### Task statement:
Report each line below that carries the word "action".

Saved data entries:
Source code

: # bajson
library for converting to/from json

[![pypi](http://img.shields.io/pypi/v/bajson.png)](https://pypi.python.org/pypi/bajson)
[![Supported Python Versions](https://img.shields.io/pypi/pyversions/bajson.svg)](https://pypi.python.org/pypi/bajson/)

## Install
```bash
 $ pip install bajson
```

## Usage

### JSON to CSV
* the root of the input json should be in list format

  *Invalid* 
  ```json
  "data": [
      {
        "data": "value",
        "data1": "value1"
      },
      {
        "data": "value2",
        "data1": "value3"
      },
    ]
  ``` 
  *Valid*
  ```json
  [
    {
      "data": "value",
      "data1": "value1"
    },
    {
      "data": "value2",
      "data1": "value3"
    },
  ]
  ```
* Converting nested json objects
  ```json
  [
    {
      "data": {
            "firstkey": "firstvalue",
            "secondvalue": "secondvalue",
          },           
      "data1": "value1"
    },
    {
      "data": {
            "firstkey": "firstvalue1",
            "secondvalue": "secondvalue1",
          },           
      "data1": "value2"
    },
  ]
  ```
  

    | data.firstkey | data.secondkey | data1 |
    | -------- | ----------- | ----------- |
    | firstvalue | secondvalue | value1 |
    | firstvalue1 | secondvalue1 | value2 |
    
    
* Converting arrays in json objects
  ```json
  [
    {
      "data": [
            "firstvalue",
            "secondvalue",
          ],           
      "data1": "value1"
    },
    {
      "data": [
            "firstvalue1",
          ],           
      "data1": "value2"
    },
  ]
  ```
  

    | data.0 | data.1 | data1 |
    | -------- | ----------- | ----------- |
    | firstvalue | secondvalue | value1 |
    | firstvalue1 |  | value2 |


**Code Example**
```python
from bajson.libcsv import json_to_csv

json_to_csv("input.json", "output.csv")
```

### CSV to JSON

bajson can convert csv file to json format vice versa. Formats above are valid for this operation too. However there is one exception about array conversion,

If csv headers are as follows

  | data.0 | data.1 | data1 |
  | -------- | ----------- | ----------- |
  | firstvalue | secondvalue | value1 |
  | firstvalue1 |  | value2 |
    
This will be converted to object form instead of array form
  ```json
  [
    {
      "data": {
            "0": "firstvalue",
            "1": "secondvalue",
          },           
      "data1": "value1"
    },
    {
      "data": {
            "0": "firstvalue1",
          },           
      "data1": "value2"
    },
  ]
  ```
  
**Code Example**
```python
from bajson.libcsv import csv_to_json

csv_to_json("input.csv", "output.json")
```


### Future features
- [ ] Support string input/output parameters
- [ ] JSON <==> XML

...

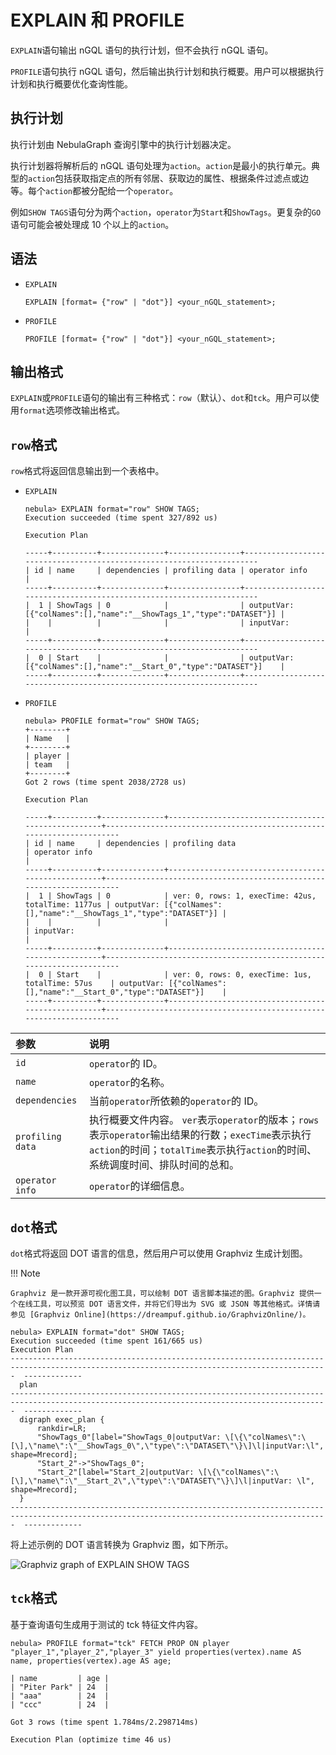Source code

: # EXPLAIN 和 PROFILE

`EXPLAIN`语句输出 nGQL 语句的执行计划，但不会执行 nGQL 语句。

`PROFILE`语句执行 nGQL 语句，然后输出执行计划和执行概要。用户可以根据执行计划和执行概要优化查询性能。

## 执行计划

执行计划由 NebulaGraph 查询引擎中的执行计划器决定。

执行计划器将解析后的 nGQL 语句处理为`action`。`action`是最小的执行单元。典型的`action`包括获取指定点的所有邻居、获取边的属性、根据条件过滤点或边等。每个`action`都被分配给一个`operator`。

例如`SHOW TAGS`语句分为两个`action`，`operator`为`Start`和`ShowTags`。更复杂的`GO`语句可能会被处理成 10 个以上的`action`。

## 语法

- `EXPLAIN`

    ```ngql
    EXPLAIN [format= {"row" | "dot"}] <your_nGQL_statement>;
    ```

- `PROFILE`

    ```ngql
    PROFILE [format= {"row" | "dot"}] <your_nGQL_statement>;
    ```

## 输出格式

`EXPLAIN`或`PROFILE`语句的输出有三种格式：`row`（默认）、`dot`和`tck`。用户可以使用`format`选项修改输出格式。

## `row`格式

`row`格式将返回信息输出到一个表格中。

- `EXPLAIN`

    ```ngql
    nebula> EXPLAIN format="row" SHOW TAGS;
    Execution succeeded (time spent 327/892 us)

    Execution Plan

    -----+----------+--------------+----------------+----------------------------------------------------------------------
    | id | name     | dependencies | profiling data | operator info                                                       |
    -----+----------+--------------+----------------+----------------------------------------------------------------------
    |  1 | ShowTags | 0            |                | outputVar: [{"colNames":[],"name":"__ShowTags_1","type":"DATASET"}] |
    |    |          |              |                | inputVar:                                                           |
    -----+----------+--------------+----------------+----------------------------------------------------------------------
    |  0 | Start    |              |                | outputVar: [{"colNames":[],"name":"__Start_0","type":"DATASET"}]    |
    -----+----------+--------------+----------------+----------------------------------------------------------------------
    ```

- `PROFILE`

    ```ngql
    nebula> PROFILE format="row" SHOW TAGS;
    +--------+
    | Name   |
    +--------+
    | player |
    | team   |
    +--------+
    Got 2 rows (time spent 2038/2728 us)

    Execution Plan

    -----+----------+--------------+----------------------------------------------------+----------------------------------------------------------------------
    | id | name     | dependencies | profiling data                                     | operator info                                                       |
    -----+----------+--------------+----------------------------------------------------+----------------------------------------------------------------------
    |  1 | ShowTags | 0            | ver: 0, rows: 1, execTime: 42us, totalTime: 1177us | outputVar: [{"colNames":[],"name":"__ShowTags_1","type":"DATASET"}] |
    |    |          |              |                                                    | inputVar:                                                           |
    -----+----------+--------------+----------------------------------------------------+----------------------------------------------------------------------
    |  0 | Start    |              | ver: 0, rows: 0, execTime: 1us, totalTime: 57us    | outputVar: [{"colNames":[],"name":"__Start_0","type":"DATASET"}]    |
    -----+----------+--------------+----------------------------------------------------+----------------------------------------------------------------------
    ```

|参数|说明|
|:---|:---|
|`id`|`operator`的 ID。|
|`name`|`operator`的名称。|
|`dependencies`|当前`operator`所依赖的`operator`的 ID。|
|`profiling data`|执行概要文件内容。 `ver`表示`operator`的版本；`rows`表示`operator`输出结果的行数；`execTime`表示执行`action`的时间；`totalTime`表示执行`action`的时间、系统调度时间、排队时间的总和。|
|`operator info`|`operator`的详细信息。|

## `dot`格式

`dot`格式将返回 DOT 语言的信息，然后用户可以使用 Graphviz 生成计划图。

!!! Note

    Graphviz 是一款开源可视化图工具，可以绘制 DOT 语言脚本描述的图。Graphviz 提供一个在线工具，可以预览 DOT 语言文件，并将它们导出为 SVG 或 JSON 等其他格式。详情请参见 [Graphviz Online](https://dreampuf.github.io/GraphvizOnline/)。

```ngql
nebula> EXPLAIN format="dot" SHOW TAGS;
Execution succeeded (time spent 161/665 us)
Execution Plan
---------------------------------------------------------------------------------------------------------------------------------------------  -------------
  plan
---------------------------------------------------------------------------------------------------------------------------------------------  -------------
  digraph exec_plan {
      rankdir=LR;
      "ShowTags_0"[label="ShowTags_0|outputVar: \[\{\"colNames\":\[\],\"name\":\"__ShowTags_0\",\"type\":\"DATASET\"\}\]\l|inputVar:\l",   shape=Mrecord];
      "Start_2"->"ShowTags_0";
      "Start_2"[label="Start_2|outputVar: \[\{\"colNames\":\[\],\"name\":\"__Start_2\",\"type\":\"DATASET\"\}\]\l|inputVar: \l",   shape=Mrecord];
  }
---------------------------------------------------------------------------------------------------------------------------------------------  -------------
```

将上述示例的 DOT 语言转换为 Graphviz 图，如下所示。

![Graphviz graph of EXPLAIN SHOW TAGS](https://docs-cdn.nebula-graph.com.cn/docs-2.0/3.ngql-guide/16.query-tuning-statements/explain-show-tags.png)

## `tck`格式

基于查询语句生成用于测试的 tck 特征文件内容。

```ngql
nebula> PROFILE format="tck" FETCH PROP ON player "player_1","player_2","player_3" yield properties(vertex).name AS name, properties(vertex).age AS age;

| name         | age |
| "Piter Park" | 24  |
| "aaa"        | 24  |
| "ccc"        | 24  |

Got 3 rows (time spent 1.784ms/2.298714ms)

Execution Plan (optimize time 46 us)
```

### Written response:
执行计划器将解析后的 nGQL 语句处理为`action`。`action`是最小的执行单元。典型的`action`包括获取指定点的所有邻居、获取边的属性、根据条件过滤点或边等。每个`action`都被分配给一个`operator`。
例如`SHOW TAGS`语句分为两个`action`，`operator`为`Start`和`ShowTags`。更复杂的`GO`语句可能会被处理成 10 个以上的`action`。
|`profiling data`|执行概要文件内容。 `ver`表示`operator`的版本；`rows`表示`operator`输出结果的行数；`execTime`表示执行`action`的时间；`totalTime`表示执行`action`的时间、系统调度时间、排队时间的总和。|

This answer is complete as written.